Published on

TikTok’s Secret Data Harvesting Exposed

Introduction

An investigation by The Wall Street Journal has revealed that TikTok, the widely popular short video app owned by China's ByteDance, engaged in a banned data-collecting process that harvested highly personalized information from users for over a year. This practice involved the collection of MAC addresses, a unique identifier assigned to devices that can connect to the internet, which can be used for creating detailed user profiles.

Understanding MAC Addresses & Google’s Restrictions

A MAC address, or Media Access Control address, is akin to a person's name, unique and unchanging, unlike an IP address, which can be shared among multiple devices. In 2015, Google restricted access to MAC addresses for third-party developers on Android devices, prohibiting the collection of identifying data without explicit user consent. However, TikTok managed to bypass these regulations by implementing an added layer of encryption, which indicated intentionality in the secretive collection of sensitive data.

For 18 months, ending in November 2019, TikTok collected users' MAC addresses in direct violation of Google's rules. This revelation coincided with U.S. President Donald Trump's executive order that could potentially ban TikTok in the United States, which targeted its Beijing-based parent company, ByteDance.

Industry Response & Security Concerns

In response to questions about its privacy practices, TikTok stated that it is committed to protecting user privacy and claims that the current version of the app no longer collects MAC addresses. However, experts have raised alarms concerning various security flaws that have been discovered within the app. Cybersecurity firm Check Point found vulnerabilities that could allow hackers to access user accounts and manipulate content feeds.

The flawed security was reported to TikTok's parent company, ByteDance, in November, and the company claimed that the vulnerabilities were subsequently addressed in a newer version of the app.

Broader Context of Cybersecurity Issues

Concerns surrounding TikTok are not isolated; numerous significant cybersecurity incidents can be traced back to Chinese entities. For example, Chinese military officers were charged with orchestrating a data breach at Equifax in 2017, exposing the personal data of nearly half of all Americans. Furthermore, a global hacking campaign known as Cloudhopper, reportedly centered on obtaining commercial secrets, has also been attributed to Chinese hackers.

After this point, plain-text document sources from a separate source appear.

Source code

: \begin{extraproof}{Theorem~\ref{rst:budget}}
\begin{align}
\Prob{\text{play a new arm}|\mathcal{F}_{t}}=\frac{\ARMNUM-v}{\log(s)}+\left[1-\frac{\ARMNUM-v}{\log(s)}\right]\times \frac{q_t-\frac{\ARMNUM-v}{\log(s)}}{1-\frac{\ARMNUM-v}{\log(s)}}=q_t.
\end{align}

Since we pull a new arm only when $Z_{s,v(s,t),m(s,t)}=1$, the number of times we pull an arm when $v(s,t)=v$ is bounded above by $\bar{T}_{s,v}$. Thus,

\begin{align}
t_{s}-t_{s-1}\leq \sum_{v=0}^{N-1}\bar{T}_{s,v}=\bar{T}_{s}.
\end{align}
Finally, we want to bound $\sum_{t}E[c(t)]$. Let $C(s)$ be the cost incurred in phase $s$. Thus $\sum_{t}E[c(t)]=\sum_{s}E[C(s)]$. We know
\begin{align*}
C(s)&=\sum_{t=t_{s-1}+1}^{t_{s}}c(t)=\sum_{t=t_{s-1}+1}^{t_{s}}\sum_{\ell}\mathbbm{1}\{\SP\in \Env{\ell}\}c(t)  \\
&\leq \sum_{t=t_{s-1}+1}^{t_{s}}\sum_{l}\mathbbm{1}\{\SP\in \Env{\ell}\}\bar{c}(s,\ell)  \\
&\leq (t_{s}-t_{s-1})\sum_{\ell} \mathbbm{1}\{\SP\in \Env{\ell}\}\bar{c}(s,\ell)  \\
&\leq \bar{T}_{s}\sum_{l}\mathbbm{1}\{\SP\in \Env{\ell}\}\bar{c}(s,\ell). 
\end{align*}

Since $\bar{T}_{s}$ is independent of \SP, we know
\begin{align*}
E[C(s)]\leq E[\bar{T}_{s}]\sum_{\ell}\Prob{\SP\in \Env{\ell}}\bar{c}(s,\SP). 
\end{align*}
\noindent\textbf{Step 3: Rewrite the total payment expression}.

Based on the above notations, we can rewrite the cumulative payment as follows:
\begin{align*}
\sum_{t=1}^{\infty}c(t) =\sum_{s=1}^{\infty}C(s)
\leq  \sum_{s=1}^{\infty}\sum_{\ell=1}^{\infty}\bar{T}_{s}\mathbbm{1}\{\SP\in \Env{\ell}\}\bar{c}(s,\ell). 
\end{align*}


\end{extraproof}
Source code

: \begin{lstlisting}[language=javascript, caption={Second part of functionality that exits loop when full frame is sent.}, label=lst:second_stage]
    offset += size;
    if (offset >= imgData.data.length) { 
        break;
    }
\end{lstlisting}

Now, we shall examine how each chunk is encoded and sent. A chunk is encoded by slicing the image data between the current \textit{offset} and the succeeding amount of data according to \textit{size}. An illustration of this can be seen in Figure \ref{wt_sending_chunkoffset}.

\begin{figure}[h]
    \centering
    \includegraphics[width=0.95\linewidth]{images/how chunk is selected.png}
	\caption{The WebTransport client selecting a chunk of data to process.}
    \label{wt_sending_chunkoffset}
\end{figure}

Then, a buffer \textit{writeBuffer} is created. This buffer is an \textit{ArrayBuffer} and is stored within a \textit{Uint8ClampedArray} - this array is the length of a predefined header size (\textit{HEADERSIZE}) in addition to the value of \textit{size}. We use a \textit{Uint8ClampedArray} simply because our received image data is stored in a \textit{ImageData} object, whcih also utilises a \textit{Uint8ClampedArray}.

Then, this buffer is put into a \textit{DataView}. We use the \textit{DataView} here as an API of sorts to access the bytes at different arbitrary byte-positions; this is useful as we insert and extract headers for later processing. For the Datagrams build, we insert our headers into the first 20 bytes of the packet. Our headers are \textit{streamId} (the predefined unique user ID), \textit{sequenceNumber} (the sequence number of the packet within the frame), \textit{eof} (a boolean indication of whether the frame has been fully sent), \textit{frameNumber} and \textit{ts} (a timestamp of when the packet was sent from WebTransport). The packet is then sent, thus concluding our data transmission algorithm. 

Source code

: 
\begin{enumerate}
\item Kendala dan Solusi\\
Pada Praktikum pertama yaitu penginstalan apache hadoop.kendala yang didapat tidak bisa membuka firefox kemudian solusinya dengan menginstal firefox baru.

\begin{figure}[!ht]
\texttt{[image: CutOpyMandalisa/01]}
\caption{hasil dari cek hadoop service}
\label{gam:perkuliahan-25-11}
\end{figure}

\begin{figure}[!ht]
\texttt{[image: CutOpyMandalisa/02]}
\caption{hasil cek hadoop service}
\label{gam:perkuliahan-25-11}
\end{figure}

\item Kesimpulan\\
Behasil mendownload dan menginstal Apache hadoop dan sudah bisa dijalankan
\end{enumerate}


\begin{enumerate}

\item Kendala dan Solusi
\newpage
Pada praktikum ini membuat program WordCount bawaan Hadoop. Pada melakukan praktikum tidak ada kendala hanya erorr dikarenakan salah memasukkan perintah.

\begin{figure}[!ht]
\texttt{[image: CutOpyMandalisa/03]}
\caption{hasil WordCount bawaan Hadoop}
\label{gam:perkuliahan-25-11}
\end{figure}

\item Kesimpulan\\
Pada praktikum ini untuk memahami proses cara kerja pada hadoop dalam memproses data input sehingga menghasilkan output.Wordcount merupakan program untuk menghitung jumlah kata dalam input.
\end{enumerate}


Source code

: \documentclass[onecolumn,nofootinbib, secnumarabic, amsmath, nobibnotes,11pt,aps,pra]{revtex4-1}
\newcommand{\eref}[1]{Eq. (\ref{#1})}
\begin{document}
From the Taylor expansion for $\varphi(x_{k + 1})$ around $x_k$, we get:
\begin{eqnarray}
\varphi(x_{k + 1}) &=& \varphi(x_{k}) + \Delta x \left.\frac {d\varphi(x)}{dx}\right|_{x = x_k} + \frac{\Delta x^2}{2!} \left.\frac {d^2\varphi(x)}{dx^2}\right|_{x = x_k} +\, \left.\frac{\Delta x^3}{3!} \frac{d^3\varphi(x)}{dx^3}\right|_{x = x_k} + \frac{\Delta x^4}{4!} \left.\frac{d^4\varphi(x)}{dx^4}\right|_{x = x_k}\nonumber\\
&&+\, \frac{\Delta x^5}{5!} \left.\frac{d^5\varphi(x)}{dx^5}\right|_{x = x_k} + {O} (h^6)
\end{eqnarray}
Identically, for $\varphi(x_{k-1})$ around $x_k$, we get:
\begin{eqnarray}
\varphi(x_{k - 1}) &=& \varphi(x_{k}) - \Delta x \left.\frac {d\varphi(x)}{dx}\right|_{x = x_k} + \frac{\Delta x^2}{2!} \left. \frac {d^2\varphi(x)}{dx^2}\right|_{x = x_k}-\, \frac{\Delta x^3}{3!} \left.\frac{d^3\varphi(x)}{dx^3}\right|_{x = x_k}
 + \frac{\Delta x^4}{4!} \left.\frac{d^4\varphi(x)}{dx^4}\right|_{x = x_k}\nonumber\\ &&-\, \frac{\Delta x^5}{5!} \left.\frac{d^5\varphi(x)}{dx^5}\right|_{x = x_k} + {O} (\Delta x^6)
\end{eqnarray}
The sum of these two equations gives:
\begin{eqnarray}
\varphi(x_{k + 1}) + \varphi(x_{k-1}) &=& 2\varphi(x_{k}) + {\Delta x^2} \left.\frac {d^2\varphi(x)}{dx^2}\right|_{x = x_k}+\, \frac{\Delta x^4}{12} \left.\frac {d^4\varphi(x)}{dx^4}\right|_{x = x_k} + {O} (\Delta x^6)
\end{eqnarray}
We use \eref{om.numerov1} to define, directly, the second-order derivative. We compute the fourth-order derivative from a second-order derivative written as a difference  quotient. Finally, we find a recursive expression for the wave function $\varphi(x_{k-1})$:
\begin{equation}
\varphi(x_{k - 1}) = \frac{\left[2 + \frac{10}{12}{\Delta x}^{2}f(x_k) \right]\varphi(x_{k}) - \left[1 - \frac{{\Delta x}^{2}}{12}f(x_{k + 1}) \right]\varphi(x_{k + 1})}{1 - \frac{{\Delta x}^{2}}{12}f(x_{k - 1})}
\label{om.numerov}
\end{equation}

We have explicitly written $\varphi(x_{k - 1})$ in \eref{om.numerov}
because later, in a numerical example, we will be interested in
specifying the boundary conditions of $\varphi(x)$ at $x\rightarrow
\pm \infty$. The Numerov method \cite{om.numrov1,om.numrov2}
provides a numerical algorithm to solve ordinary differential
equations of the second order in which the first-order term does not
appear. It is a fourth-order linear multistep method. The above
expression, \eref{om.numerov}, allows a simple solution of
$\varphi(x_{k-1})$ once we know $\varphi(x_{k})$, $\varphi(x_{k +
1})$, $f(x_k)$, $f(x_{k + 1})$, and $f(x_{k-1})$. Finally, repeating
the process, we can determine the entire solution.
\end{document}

Reports indicate ongoing issues with multiple Chinese apps, including ad fraud and unauthorized data collection, as well as systematic programs to harvest data from the phones of travelers entering Xinjiang. Tourist reports suggest that phones are forcibly unlocked at border checkpoints, exposing users to significant privacy risks.

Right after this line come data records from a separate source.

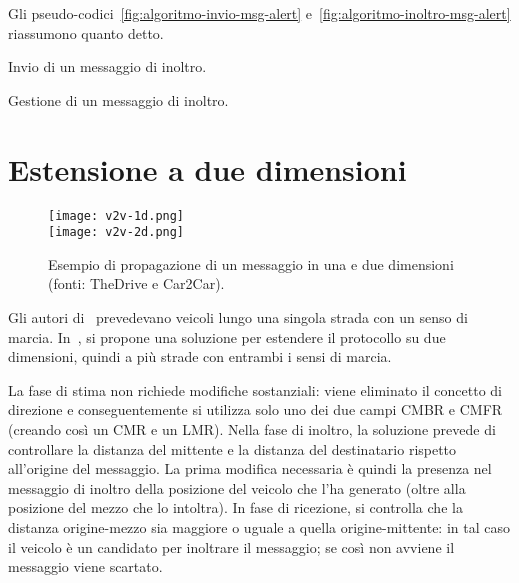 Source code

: Gli pseudo-codici~\ref{fig:algoritmo-invio-msg-alert} e~\ref{fig:algoritmo-inoltro-msg-alert} riassumono quanto detto.
%
\begin{italianalgorithm}[h]
\caption{Invio di un messaggio di inoltro.}\label{fig:algoritmo-invio-msg-alert}
\begin{algorithmic}[1]
\end{algorithmic}
\end{italianalgorithm}
%
\begin{italianalgorithm}[h]
\caption{Gestione di un messaggio di inoltro.}\label{fig:algoritmo-inoltro-msg-alert}
\begin{algorithmic}[1]
	\Else{}
	\EndIf{}
\end{algorithmic}
\end{italianalgorithm}
%
\section{Estensione a due dimensioni}\label{sec:fb-estensione-due-dimensioni}
%
\begin{figure}[htbp]
	\centering
		\texttt{[image: v2v-1d.png]} \\
		\vspace{7pt}
		\texttt{[image: v2v-2d.png]}
\caption{Esempio di propagazione di un messaggio in una e due dimensioni (fonti: TheDrive e Car2Car).\label{fig:v2v-1d-2d}}
\end{figure}
%
Gli autori di~\cite{Palazzi07howdo} prevedevano veicoli lungo una singola strada con un senso di marcia.
In~\cite{Barichello2017propagazione}, si propone una soluzione per estendere il protocollo su due dimensioni,
quindi a più strade con entrambi i sensi di marcia.

La fase di stima non richiede modifiche sostanziali: viene eliminato il concetto di direzione e conseguentemente si utilizza solo uno dei due campi CMBR e CMFR
(creando così un CMR e un LMR).
Nella fase di inoltro, la soluzione prevede di controllare la distanza del mittente e la distanza del destinatario rispetto all'origine del messaggio.
La prima modifica necessaria è quindi la presenza nel messaggio di inoltro della posizione del veicolo che l'ha generato (oltre alla posizione del mezzo che lo intoltra).
In fase di ricezione, si controlla che la distanza origine-mezzo sia maggiore o uguale a quella origine-mittente: in tal caso il veicolo è un candidato per inoltrare il messaggio;
se così non avviene il messaggio viene scartato.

Lastly, a recent investigation revealed that more than 1,300 Android apps could gather location data and unique device identifiers without user consent, raising further questions about privacy safeguards in the technology industry.

Keywords

TikTok, data harvesting, MAC addresses, Google restrictions, cybersecurity, privacy, ByteDance, executive order, data breach, ad fraud, Xinjiang.

FAQ

Q: What kind of data was TikTok collecting?
A: TikTok was found to be collecting MAC addresses, which are unique identifiers for devices, allowing for highly personalized user profiles.

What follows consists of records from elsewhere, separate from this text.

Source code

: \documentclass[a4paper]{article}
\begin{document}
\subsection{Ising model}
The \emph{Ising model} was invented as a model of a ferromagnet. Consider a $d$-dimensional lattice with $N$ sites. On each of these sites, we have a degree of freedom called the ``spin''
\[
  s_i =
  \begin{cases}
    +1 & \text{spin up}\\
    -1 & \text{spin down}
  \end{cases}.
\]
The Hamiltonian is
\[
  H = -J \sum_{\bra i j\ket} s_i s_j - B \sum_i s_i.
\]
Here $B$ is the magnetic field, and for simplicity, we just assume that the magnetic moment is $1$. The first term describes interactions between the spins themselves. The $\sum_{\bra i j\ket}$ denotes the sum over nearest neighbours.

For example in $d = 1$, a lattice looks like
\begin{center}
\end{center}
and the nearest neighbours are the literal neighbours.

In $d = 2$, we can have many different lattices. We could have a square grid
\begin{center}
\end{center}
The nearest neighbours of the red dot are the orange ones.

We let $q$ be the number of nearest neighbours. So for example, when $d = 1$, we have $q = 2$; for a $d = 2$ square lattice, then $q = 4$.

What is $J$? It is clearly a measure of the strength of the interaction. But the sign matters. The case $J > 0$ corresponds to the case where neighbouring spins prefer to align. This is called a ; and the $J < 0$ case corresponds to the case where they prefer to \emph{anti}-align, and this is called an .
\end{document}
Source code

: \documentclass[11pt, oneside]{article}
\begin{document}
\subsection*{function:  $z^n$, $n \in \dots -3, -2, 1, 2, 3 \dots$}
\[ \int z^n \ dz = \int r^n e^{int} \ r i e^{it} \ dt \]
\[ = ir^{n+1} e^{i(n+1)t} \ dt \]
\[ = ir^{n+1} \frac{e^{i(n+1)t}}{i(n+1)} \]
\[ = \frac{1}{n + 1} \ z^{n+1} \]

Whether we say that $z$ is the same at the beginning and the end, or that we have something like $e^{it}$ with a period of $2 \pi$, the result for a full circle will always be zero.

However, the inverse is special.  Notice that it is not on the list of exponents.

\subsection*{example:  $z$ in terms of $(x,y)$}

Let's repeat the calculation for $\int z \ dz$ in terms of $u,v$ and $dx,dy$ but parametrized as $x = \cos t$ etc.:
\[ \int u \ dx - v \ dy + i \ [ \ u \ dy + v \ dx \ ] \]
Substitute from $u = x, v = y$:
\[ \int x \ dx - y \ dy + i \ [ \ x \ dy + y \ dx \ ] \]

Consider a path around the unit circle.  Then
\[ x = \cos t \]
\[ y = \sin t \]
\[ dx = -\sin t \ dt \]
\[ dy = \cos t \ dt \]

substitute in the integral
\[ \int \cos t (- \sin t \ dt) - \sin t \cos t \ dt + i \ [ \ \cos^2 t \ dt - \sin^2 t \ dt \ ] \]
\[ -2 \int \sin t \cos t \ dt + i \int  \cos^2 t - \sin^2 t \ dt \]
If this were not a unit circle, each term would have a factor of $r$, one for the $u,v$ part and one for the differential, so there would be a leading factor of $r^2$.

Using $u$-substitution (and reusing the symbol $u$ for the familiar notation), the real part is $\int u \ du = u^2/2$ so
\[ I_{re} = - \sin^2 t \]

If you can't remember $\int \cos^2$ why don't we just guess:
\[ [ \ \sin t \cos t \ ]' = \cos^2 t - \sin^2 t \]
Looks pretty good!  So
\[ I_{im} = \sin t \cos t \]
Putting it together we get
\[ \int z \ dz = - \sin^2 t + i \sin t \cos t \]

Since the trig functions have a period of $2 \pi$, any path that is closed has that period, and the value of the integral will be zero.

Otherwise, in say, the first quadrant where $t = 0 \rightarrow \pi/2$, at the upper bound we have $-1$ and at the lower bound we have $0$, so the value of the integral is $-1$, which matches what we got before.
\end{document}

Q: How long did TikTok collect this data?
A: TikTok collected users' MAC addresses for 18 months, from mid-2018 until November 2019.

Q: What actions did Google take regarding TikTok?
A: Google had previously restricted access to MAC addresses for all third-party developers on Android and prohibited the collection of identifying data without user consent.

Q: What security vulnerabilities were discovered in TikTok?
A: Cybersecurity researchers found significant vulnerabilities that allowed hackers to access user accounts and manipulate content feeds.

Q: Has TikTok addressed these security issues?
A: TikTok stated that they have corrected these flaws in a newer version of their app, although concerns about data privacy persist.